When a line of the records below contains the string "shellRaining", copy that whole line.

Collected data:
|---|
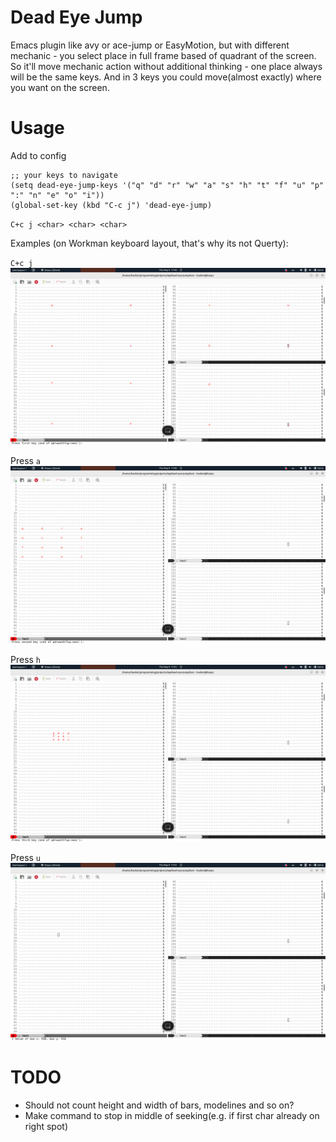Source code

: # Dead Eye Jump

Emacs plugin like avy or ace-jump or EasyMotion, but with different mechanic - you select place in full frame based of quadrant of the screen.
So it'll move mechanic action without additional thinking - one place always will be the same keys.
And in 3 keys you could move(almost exactly) where you want on the screen.

# Usage

Add to config
```eslisp
;; your keys to navigate
(setq dead-eye-jump-keys '("q" "d" "r" "w" "a" "s" "h" "t" "f" "u" "p" ":" "n" "e" "o" "i"))
(global-set-key (kbd "C-c j") 'dead-eye-jump)
```

`C+c j <char> <char> <char>`

Examples (on Workman keyboard layout, that's why its not Querty):

`C+c j`
![1](./assets/1.png)

Press `a`
![2](./assets/2.png)

Press `h`
![3](./assets/3.png)

Press `u`
![4](./assets/4.png)

# TODO

* Should not count height and width of bars, modelines and so on?
* Make command to stop in middle of seeking(e.g. if first char already on right spot)
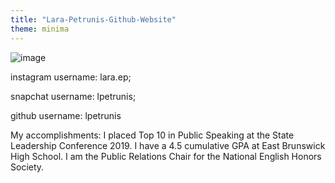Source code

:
 ```yaml
---
title: "Lara-Petrunis-Github-Website"
theme: minima
---
```


![image](https://user-images.githubusercontent.com/84469307/121784512-3cbae380-cb82-11eb-8422-a4b02d1dcac0.png)

instagram username: lara.ep; 

snapchat username: lpetrunis; 

github username: lpetrunis

My accomplishments:
I placed Top 10 in Public Speaking at the State Leadership Conference 2019.
I have a 4.5 cumulative GPA at East Brunswick High School.
I am the Public Relations Chair for the National English Honors Society.
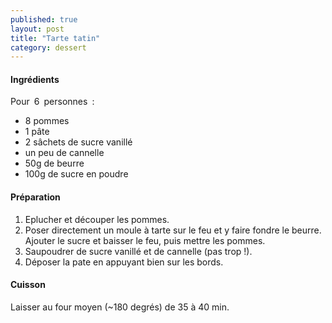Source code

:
 ```yaml
---
published: true
layout: post
title: "Tarte tatin"
category: dessert
---
```


#### Ingrédients
Pour 6 personnes :  
- 8 pommes  
- 1 pâte  
- 2 sâchets de sucre vanillé  
- un peu de cannelle  
- 50g de beurre  
- 100g de sucre en poudre

#### Préparation
1. Eplucher et découper les pommes. 
2. Poser directement un moule à tarte sur le feu et y faire fondre le beurre. Ajouter le sucre et baisser le feu, puis mettre les pommes. 
3. Saupoudrer de sucre vanillé et de cannelle (pas trop !).
4. Déposer la pate en appuyant bien sur les bords. 
  
#### Cuisson
Laisser au four moyen (~180 degrés) de 35 à 40 min.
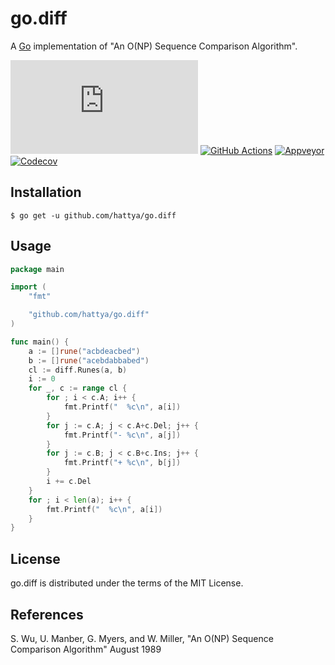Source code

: # go.diff

A [Go](https://go.dev/) implementation of "An O(NP) Sequence Comparison Algorithm".

[![pkg.go.dev](https://pkg.go.dev/badge/github.com/hattya/go.diff)](https://pkg.go.dev/github.com/hattya/go.diff)
[![GitHub Actions](https://github.com/hattya/go.diff/actions/workflows/ci.yml/badge.svg)](https://github.com/hattya/go.diff/actions/workflows/ci.yml)
[![Appveyor](https://ci.appveyor.com/api/projects/status/ryyeqn70w488ac8f/branch/master?svg=true)](https://ci.appveyor.com/project/hattya/go-diff)
[![Codecov](https://codecov.io/gh/hattya/go.diff/branch/master/graph/badge.svg)](https://codecov.io/gh/hattya/go.diff)


## Installation

```console
$ go get -u github.com/hattya/go.diff
```


## Usage

```go
package main

import (
	"fmt"

	"github.com/hattya/go.diff"
)

func main() {
	a := []rune("acbdeacbed")
	b := []rune("acebdabbabed")
	cl := diff.Runes(a, b)
	i := 0
	for _, c := range cl {
		for ; i < c.A; i++ {
			fmt.Printf("  %c\n", a[i])
		}
		for j := c.A; j < c.A+c.Del; j++ {
			fmt.Printf("- %c\n", a[j])
		}
		for j := c.B; j < c.B+c.Ins; j++ {
			fmt.Printf("+ %c\n", b[j])
		}
		i += c.Del
	}
	for ; i < len(a); i++ {
		fmt.Printf("  %c\n", a[i])
	}
}
```


## License

go.diff is distributed under the terms of the MIT License.


## References

S. Wu, U. Manber, G. Myers, and W. Miller, "An O(NP) Sequence Comparison Algorithm" August 1989
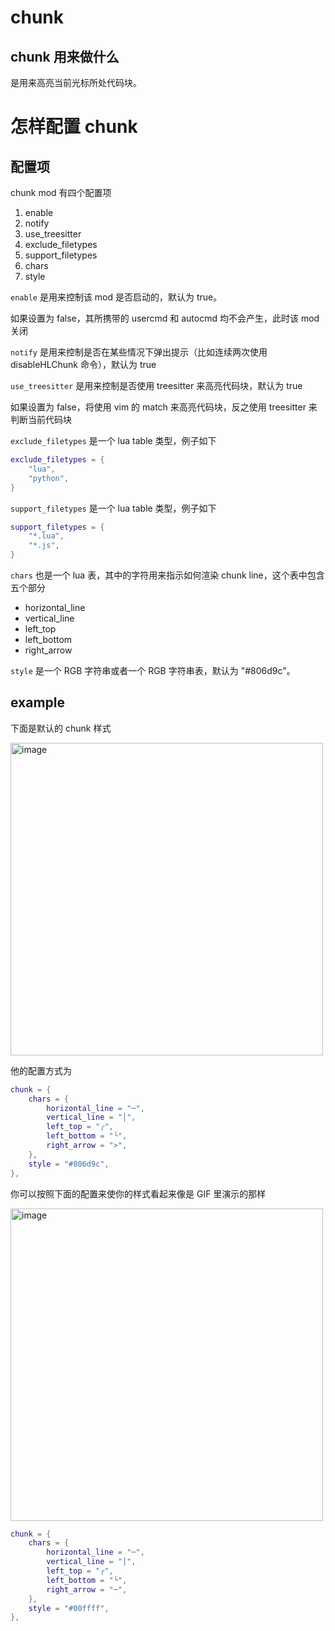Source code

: # chunk

## chunk 用来做什么

是用来高亮当前光标所处代码块。

# 怎样配置 chunk

## 配置项

chunk mod 有四个配置项

1. enable
2. notify
3. use_treesitter
4. exclude_filetypes
5. support_filetypes
6. chars
7. style

`enable` 是用来控制该 mod 是否启动的，默认为 true。

如果设置为 false，其所携带的 usercmd 和 autocmd 均不会产生，此时该 mod 关闭

`notify` 是用来控制是否在某些情况下弹出提示（比如连续两次使用 disableHLChunk 命令），默认为 true

`use_treesitter` 是用来控制是否使用 treesitter 来高亮代码块，默认为 true

如果设置为 false，将使用 vim 的 match 来高亮代码块，反之使用 treesitter 来判断当前代码块

`exclude_filetypes` 是一个 lua table 类型，例子如下

```lua
exclude_filetypes = {
    "lua",
    "python",
}
```

`support_filetypes` 是一个 lua table 类型，例子如下

```lua
support_filetypes = {
    "*.lua",
    "*.js",
}
```

`chars` 也是一个 lua 表，其中的字符用来指示如何渲染 chunk line，这个表中包含五个部分

- horizontal_line
- vertical_line
- left_top
- left_bottom
- right_arrow

`style` 是一个 RGB 字符串或者一个 RGB 字符串表，默认为 "#806d9c"。

## example

下面是默认的 chunk 样式

<img width="500" alt="image" src="https://raw.githubusercontent.com/shellRaining/img/main/2302/23_hlchunk1.png">

他的配置方式为

```lua
chunk = {
    chars = {
        horizontal_line = "─",
        vertical_line = "│",
        left_top = "╭",
        left_bottom = "╰",
        right_arrow = ">",
    },
    style = "#806d9c",
},
```

<a id='chunk_gif'>你可以按照下面的配置来使你的样式看起来像是 GIF 里演示的那样</a>

<img width="500" alt="image" src="https://raw.githubusercontent.com/shellRaining/img/main/2303/08_hlchunk8.gif">

```lua
chunk = {
    chars = {
        horizontal_line = "─",
        vertical_line = "│",
        left_top = "┌",
        left_bottom = "└",
        right_arrow = "─",
    },
    style = "#00ffff",
},
```
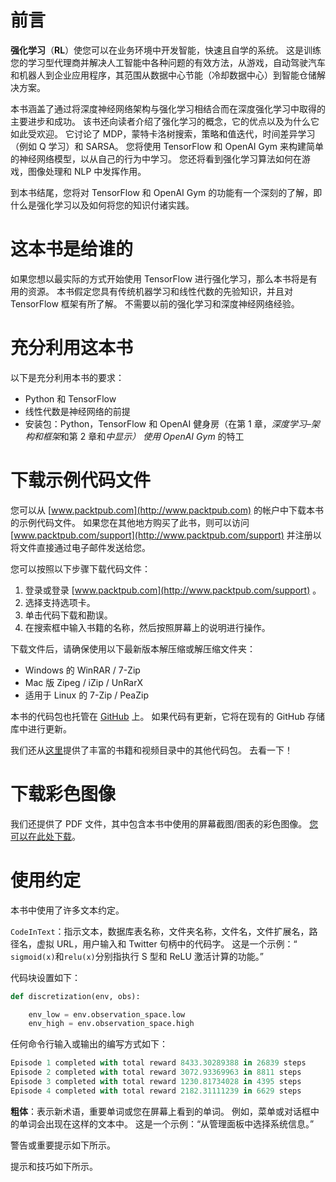 # 前言

**强化学习**（**RL**）使您可以在业务环境中开发智能，快速且自学的系统。 这是训练您的学习型代理商并解决人工智能中各种问题的有效方法，从游戏，自动驾驶汽车和机器人到企业应用程序，其范围从数据中心节能（冷却数据中心）到智能仓储解决方案。

本书涵盖了通过将深度神经网络架构与强化学习相结合而在深度强化学习中取得的主要进步和成功。 该书还向读者介绍了强化学习的概念，它的优点以及为什么它如此受欢迎。 它讨论了 MDP，蒙特卡洛树搜索，策略和值迭代，时间差异学习（例如 Q 学习）和 SARSA。 您将使用 TensorFlow 和 OpenAI Gym 来构建简单的神经网络模型，以从自己的行为中学习。 您还将看到强化学习算法如何在游戏，图像处理和 NLP 中发挥作用。

到本书结尾，您将对 TensorFlow 和 OpenAI Gym 的功能有一个深刻的了解，即什么是强化学习以及如何将您的知识付诸实践。

# 这本书是给谁的

如果您想以最实际的方式开始使用 TensorFlow 进行强化学习，那么本书将是有用的资源。 本书假定您具有传统机器学习和线性代数的先验知识，并且对 TensorFlow 框架有所了解。 不需要以前的强化学习和深度神经网络经验。

# 充分利用这本书

以下是充分利用本书的要求：

*   Python 和 TensorFlow
*   线性代数是神经网络的前提
*   安装包：Python，TensorFlow 和 OpenAI 健身房（在第 1 章，*深度学习–架构和框架*和第 2 章和*中显示） 使用 OpenAI Gym* 的特工

# 下载示例代码文件

您可以从 [www.packtpub.com](http://www.packtpub.com) 的帐户中下载本书的示例代码文件。 如果您在其他地方购买了此书，则可以访问 [www.packtpub.com/support](http://www.packtpub.com/support) 并注册以将文件直接通过电子邮件发送给您。

您可以按照以下步骤下载代码文件：

1.  登录或登录 [www.packtpub.com](http://www.packtpub.com/support) 。
2.  选择支持选项卡。
3.  单击代码下载和勘误。
4.  在搜索框中输入书籍的名称，然后按照屏幕上的说明进行操作。

下载文件后，请确保使用以下最新版本解压缩或解压缩文件夹：

*   Windows 的 WinRAR / 7-Zip
*   Mac 版 Zipeg / iZip / UnRarX
*   适用于 Linux 的 7-Zip / PeaZip

本书的代码包也托管在 [GitHub](https://github.com/PacktPublishing/Reinforcement-Learning-with-TensorFlow) 上。 如果代码有更新，它将在现有的 GitHub 存储库中进行更新。

我们还从[这里](https://github.com/PacktPublishing/)提供了丰富的书籍和视频目录中的其他代码包。 去看一下！

# 下载彩色图像

我们还提供了 PDF 文件，其中包含本书中使用的屏幕截图/图表的彩色图像。 [您可以在此处下载](http://www.packtpub.com/sites/default/files/downloads/ReinforcementLearningwithTensorFlow_ColorImages.pdf)。

# 使用约定

本书中使用了许多文本约定。

`CodeInText`：指示文本，数据库表名称，文件夹名称，文件名，文件扩展名，路径名，虚拟 URL，用户输入和 Twitter 句柄中的代码字。 这是一个示例：“ `sigmoid(x)`和`relu(x)`分别指执行 S 型和 ReLU 激活计算的功能。”

代码块设置如下：

```py
def discretization(env, obs):

    env_low = env.observation_space.low
    env_high = env.observation_space.high
```

任何命令行输入或输出的编写方式如下：

```py
Episode 1 completed with total reward 8433.30289388 in 26839 steps
Episode 2 completed with total reward 3072.93369963 in 8811 steps
Episode 3 completed with total reward 1230.81734028 in 4395 steps
Episode 4 completed with total reward 2182.31111239 in 6629 steps
```

**粗体**：表示新术语，重要单词或您在屏幕上看到的单词。 例如，菜单或对话框中的单词会出现在这样的文本中。 这是一个示例：“从管理面板中选择系统信息。”

警告或重要提示如下所示。

提示和技巧如下所示。

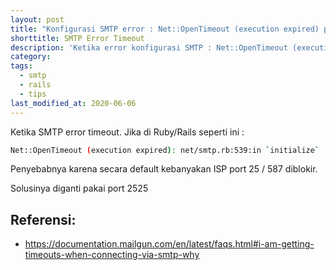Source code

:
 ```yaml
---
layout: post
title: "Konfigurasi SMTP error : Net::OpenTimeout (execution expired) pada Rails, etc"
shorttitle: SMTP Error Timeout
description: 'Ketika error konfigurasi SMTP : Net::OpenTimeout (execution expired) pada Rails, etc, solusinya ganti port 2525'
category:
tags:
  - smtp
  - rails
  - tips
last_modified_at: 2020-06-06
---
```


Ketika SMTP error timeout. Jika di Ruby/Rails seperti ini :

```bash
Net::OpenTimeout (execution expired): net/smtp.rb:539:in `initialize`
```

Penyebabnya karena secara default kebanyakan ISP port 25 / 587 diblokir.

Solusinya diganti pakai port 2525

## Referensi:

* https://documentation.mailgun.com/en/latest/faqs.html#i-am-getting-timeouts-when-connecting-via-smtp-why
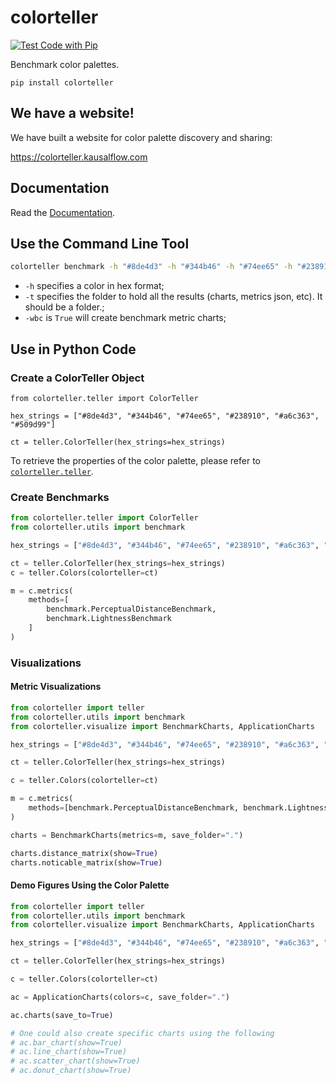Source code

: # colorteller

[![Test Code with Pip](https://github.com/kausalflow/colorteller-package/actions/workflows/tests.yaml/badge.svg?branch=main)](https://github.com/kausalflow/colorteller-package/actions/workflows/tests.yaml)

Benchmark color palettes.

`pip install colorteller`

## We have a website!

We have built a website for color palette discovery and sharing:

https://colorteller.kausalflow.com


## Documentation

Read the [Documentation](http://kausalflow.github.io/colorteller-package/).

## Use the Command Line Tool

```bash
colorteller benchmark -h "#8de4d3" -h "#344b46" -h "#74ee65" -h "#238910" -h "#a6c363" -h "#509d99" -wbc True -t test_colorteller_cmd
```

- `-h` specifies a color in hex format;
- `-t` specifies the folder to hold all the results (charts, metrics json, etc). It should be a folder.;
- `-wbc` is `True` will create benchmark metric charts;

## Use in Python Code


### Create a ColorTeller Object


```
from colorteller.teller import ColorTeller

hex_strings = ["#8de4d3", "#344b46", "#74ee65", "#238910", "#a6c363", "#509d99"]

ct = teller.ColorTeller(hex_strings=hex_strings)
```

To retrieve the properties of the color palette, please refer to [`colorteller.teller`](references/teller.md).

### Create Benchmarks

```python
from colorteller.teller import ColorTeller
from colorteller.utils import benchmark

hex_strings = ["#8de4d3", "#344b46", "#74ee65", "#238910", "#a6c363", "#509d99"]

ct = teller.ColorTeller(hex_strings=hex_strings)
c = teller.Colors(colorteller=ct)

m = c.metrics(
    methods=[
        benchmark.PerceptualDistanceBenchmark,
        benchmark.LightnessBenchmark
    ]
)
```

### Visualizations

#### Metric Visualizations

```python
from colorteller import teller
from colorteller.utils import benchmark
from colorteller.visualize import BenchmarkCharts, ApplicationCharts

hex_strings = ["#8de4d3", "#344b46", "#74ee65", "#238910", "#a6c363", "#509d99"]

ct = teller.ColorTeller(hex_strings=hex_strings)

c = teller.Colors(colorteller=ct)

m = c.metrics(
    methods=[benchmark.PerceptualDistanceBenchmark, benchmark.LightnessBenchmark]
)

charts = BenchmarkCharts(metrics=m, save_folder=".")

charts.distance_matrix(show=True)
charts.noticable_matrix(show=True)
```

#### Demo Figures Using the Color Palette

```python
from colorteller import teller
from colorteller.utils import benchmark
from colorteller.visualize import BenchmarkCharts, ApplicationCharts

hex_strings = ["#8de4d3", "#344b46", "#74ee65", "#238910", "#a6c363", "#509d99"]

ct = teller.ColorTeller(hex_strings=hex_strings)

c = teller.Colors(colorteller=ct)

ac = ApplicationCharts(colors=c, save_folder=".")

ac.charts(save_to=True)

# One could also create specific charts using the following
# ac.bar_chart(show=True)
# ac.line_chart(show=True)
# ac.scatter_chart(show=True)
# ac.donut_chart(show=True)
```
|---|
#### [ANSWER SECTION]
<img width="500" alt="image" src="https://raw.githubusercontent.com/shellRaining/img/main/2302/23_hlchunk1.png">
<img width="500" alt="image" src="https://raw.githubusercontent.com/shellRaining/img/main/2303/08_hlchunk8.gif">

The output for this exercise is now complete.